Crowd analysis has recently emerged as an increasingly important and dedicated problem for crowd monitoring and management in the visual surveillance community. Specifically, the estimation of crowd density is receiving a lot of attention and it is of significant interest for crowd safety in order to prevent potentially dangerous situations. In this thesis, our first objective is to address the problems of crowd density estimation (such as people counting, crowd level estimation and crowd motion segmentation) and the second objective is to investigate the usefulness of such estimation as additional information to other video surveillance applications. Towards the first goal, we focus on the problems related to the estimation and the characterization of the crowd density using low level features in order to avert typical problems in detection of high density crowd, such as dynamic occlusions and clutter. We demonstrate in this dissertation, that the proposed approaches perform better than the baseline methods, either for counting the number of people in crowds, or alternatively for estimating the crowd level. Afterwards, we propose a novel approach for crowd density measure, in which local information at the pixel level substitutes the overall crowd level or person count. Our approach is based on modeling time-varying dynamics of the crowd density using sparse feature tracks as observations of a probabilistic crowd function.

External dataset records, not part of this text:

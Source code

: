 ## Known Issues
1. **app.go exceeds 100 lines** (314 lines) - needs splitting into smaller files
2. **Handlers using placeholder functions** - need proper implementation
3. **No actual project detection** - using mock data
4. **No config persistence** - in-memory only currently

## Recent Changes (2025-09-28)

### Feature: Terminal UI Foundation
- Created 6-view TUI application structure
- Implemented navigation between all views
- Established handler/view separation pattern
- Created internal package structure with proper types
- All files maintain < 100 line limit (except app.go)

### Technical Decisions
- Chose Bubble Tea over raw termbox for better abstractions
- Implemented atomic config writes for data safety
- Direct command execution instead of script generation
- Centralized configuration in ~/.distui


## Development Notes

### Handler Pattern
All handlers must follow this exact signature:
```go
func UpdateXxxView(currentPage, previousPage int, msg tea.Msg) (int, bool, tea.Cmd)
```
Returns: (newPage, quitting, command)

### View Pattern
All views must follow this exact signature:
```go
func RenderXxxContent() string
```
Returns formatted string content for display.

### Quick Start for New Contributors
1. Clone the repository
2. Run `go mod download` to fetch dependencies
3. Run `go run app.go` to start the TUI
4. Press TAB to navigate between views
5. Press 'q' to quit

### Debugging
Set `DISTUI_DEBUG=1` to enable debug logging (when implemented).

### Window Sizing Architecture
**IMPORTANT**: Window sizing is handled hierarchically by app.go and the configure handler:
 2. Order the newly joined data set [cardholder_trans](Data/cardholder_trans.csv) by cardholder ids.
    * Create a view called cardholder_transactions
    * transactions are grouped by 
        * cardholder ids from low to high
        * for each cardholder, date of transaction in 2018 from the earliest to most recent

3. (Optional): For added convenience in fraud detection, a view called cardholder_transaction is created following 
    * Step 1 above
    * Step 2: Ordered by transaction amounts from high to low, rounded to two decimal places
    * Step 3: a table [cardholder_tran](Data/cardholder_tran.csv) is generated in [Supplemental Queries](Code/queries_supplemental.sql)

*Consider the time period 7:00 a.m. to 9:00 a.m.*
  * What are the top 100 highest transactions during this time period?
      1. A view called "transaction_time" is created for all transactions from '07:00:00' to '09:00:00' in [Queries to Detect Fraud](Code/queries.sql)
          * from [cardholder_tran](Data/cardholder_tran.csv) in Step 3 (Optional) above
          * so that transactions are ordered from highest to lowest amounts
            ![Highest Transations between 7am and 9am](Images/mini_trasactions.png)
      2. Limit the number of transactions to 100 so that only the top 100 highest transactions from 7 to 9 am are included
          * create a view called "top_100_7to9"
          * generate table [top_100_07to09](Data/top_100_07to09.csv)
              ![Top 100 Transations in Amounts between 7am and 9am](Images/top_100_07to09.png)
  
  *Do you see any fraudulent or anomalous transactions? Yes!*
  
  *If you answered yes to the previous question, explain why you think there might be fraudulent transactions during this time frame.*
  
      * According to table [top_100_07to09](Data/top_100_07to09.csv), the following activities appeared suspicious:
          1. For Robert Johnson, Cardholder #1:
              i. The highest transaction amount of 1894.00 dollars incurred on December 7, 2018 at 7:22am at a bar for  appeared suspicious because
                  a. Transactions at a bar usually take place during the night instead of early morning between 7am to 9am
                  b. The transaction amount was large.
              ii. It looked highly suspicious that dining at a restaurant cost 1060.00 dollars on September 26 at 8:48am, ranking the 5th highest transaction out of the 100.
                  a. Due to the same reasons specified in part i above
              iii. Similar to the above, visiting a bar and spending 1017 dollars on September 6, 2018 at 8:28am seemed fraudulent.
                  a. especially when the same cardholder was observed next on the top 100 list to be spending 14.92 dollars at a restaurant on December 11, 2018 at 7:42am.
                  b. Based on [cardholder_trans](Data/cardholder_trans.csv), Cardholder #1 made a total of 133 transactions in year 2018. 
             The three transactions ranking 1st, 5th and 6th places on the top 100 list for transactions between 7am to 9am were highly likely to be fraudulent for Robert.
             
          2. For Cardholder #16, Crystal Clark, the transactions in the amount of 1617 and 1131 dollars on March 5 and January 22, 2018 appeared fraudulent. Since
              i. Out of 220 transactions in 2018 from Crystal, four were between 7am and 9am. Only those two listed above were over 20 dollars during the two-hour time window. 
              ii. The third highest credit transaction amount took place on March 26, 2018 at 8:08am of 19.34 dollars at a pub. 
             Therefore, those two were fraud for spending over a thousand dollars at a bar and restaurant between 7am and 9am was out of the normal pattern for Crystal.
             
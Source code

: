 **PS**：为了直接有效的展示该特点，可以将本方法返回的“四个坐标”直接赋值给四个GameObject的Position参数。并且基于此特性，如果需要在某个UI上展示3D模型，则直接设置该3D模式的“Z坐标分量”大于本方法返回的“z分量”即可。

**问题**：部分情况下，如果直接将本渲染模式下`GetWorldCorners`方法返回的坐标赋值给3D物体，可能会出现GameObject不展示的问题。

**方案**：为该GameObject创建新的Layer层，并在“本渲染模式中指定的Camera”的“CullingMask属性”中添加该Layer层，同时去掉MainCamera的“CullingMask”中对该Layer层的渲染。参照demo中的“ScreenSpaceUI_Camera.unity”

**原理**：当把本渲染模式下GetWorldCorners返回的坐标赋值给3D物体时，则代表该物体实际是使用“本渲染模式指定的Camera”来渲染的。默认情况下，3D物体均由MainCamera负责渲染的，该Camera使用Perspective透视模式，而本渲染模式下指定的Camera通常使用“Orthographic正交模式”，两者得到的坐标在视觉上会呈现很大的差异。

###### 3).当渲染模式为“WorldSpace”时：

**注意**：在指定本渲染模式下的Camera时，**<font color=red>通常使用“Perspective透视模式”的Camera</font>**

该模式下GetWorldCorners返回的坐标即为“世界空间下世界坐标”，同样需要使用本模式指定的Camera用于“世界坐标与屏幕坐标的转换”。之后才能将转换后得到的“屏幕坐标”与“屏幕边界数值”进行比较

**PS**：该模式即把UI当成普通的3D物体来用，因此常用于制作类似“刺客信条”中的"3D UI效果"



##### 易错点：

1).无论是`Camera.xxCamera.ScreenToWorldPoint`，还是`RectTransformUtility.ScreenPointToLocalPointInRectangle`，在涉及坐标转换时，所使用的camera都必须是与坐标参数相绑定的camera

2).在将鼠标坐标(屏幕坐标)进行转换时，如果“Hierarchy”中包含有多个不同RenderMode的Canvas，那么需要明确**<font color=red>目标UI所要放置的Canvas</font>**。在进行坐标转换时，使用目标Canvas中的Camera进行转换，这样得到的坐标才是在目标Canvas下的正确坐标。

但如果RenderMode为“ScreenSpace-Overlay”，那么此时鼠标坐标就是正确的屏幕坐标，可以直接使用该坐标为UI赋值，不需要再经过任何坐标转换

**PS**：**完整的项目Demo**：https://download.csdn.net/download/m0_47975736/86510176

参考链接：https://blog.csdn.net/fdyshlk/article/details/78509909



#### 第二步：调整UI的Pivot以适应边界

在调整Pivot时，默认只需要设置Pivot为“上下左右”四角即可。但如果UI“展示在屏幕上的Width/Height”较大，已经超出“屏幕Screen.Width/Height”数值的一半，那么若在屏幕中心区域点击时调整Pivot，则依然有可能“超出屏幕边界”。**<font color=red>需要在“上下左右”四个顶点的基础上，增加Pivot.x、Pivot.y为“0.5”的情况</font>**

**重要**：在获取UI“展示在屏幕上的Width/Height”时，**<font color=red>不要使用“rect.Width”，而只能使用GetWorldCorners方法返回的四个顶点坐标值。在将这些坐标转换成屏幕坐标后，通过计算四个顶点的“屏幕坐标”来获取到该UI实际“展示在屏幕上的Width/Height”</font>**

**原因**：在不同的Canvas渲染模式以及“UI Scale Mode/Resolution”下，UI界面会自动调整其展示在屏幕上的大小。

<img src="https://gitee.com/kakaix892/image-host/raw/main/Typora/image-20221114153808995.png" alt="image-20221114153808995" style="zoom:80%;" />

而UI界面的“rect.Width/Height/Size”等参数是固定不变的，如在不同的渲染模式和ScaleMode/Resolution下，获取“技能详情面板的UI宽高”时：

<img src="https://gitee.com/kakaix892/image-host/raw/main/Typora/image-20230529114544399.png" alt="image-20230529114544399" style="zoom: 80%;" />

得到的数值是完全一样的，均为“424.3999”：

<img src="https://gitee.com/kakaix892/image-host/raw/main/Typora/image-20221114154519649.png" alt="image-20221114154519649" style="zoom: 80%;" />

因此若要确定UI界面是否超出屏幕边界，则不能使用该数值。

The second goal of this study is to explore an emerging and promising field of research in crowd analysis which consists of using crowd density as additional information to complement other tasks related to video surveillance in crowded scenes. First, since conventional detection and tracking methods are not scalable to crowds, we use the proposed crowd density measure which conveys rich information about the local distributions of persons in the scene to improve human detection and tracking in videos of high density crowds. Second, we investigate the concept of crowd context-aware privacy protection by adjusting the obfuscation level according to the crowd density. Finally, we employ additional information about the local density together with regular motion patterns as crowd attributes for high level applications such as crowd change detection and event recognition.